# Problem
Copy every line of the records below where the word "Python" occurs.

-------------------------

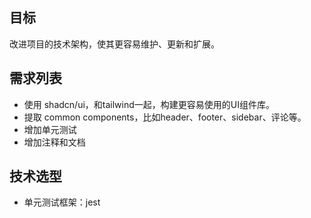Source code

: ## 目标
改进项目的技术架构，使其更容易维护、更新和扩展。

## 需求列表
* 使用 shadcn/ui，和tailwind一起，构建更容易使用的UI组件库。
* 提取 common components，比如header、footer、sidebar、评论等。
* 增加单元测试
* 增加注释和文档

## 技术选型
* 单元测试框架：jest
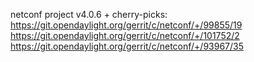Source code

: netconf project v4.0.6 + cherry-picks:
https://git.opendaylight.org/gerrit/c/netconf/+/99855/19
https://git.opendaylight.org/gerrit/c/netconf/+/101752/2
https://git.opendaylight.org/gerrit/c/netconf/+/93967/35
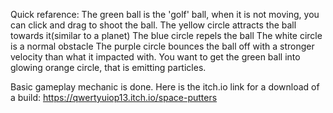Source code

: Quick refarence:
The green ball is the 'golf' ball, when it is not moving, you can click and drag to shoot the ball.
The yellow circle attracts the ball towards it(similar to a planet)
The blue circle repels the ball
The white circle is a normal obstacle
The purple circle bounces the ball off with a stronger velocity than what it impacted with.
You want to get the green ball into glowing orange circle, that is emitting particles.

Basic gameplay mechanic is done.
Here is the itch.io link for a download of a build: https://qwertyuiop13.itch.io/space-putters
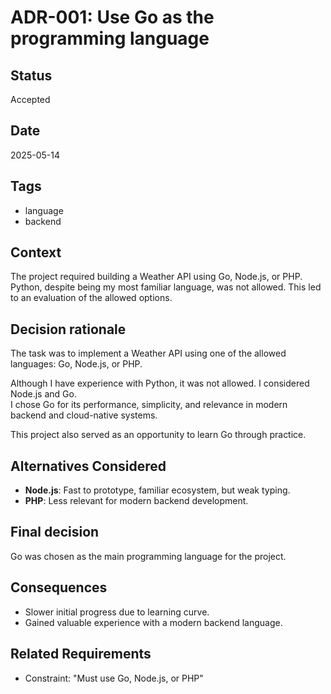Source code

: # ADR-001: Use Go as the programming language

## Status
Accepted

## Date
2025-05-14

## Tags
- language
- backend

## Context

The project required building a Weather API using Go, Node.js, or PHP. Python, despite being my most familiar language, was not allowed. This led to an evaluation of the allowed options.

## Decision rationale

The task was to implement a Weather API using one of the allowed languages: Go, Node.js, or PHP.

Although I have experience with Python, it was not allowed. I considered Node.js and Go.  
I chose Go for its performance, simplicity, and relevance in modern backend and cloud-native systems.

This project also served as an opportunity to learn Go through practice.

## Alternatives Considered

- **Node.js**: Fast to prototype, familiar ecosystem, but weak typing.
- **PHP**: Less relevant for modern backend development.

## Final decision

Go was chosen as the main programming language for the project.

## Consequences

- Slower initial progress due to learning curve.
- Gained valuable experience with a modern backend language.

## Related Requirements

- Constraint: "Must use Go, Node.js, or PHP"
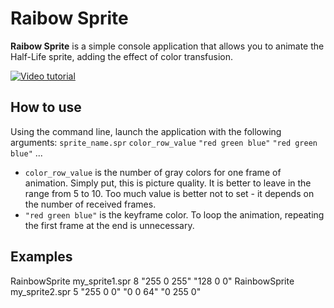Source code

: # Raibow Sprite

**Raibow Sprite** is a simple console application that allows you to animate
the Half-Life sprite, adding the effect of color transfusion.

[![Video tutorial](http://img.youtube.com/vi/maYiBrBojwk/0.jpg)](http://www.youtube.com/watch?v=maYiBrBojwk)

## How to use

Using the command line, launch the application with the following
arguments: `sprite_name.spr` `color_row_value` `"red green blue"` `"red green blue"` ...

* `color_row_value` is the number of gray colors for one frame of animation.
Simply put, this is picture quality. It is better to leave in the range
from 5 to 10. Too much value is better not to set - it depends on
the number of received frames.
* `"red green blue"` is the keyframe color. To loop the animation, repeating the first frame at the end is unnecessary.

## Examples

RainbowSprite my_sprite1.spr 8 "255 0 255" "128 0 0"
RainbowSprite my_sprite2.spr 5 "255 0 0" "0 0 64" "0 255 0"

-------------------------

# Task result
The project required building a Weather API using Go, Node.js, or PHP. Python, despite being my most familiar language, was not allowed. This led to an evaluation of the allowed options.
Although I have experience with Python, it was not allowed. I considered Node.js and Go.  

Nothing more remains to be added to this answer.